About this task: Copy exactly, and only, the lines between the start of the entries below and the line containing "port is not", both inclusive. Omit pictures.

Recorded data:
◆ ◆ ◆ ◆ ◆ ◆ ◆
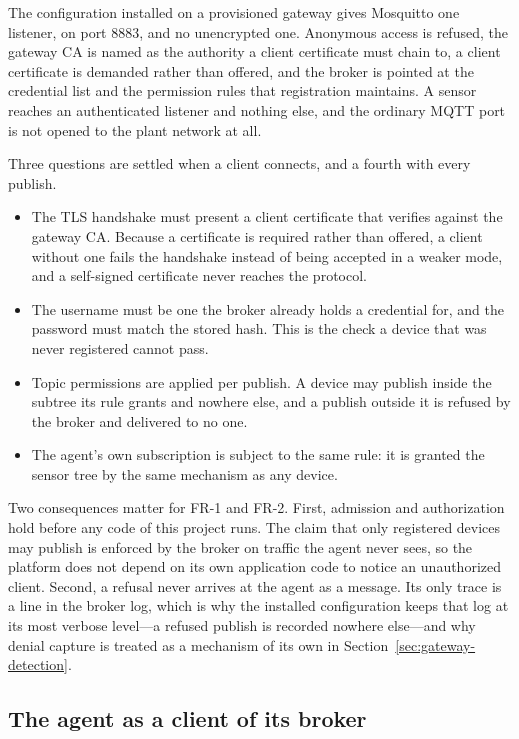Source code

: \documentclass[12pt,a4paper]{report}
\begin{document}
The configuration installed on a provisioned gateway gives Mosquitto
one listener, on port 8883, and no unencrypted one. Anonymous access
is refused, the gateway CA is named as the authority a client
certificate must chain to, a client certificate is demanded rather
than offered, and the broker is pointed at the credential list and
the permission rules that registration maintains. A sensor reaches
an authenticated listener and nothing else, and the ordinary MQTT
port is not opened to the plant network at all.

Three questions are settled when a client connects, and a fourth
with every publish.

\begin{itemize}
    \item The TLS handshake must present a client certificate that
    verifies against the gateway CA. Because a certificate is
    required rather than offered, a client without one fails the
    handshake instead of being accepted in a weaker mode, and a
    self-signed certificate never reaches the protocol.
    \item The username must be one the broker already holds a
    credential for, and the password must match the stored hash.
    This is the check a device that was never registered cannot
    pass.
    \item Topic permissions are applied per publish. A device may
    publish inside the subtree its rule grants and nowhere else, and
    a publish outside it is refused by the broker and delivered to
    no one.
    \item The agent's own subscription is subject to the same rule:
    it is granted the sensor tree by the same mechanism as any
    device.
\end{itemize}

Two consequences matter for FR-1 and FR-2. First, admission and
authorization hold before any code of this project runs. The claim
that only registered devices may publish is enforced by the broker
on traffic the agent never sees, so the platform does not depend on
its own application code to notice an unauthorized client. Second, a
refusal never arrives at the agent as a message. Its only trace is a
line in the broker log, which is why the installed configuration
keeps that log at its most verbose level---a refused publish is
recorded nowhere else---and why denial capture is treated as a
mechanism of its own in
Section~\ref{sec:gateway-detection}.

\subsection{The agent as a client of its broker}
\label{sec:gw-agent-client}
\end{document}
◆ ◆ ◆ ◆ ◆ ◆ ◆
Exercise solution:
Source code

: \documentclass[12pt,a4paper]{report}
\begin{document}
The configuration installed on a provisioned gateway gives Mosquitto
one listener, on port 8883, and no unencrypted one. Anonymous access
is refused, the gateway CA is named as the authority a client
certificate must chain to, a client certificate is demanded rather
than offered, and the broker is pointed at the credential list and
the permission rules that registration maintains. A sensor reaches
an authenticated listener and nothing else, and the ordinary MQTT
port is not opened to the plant network at all.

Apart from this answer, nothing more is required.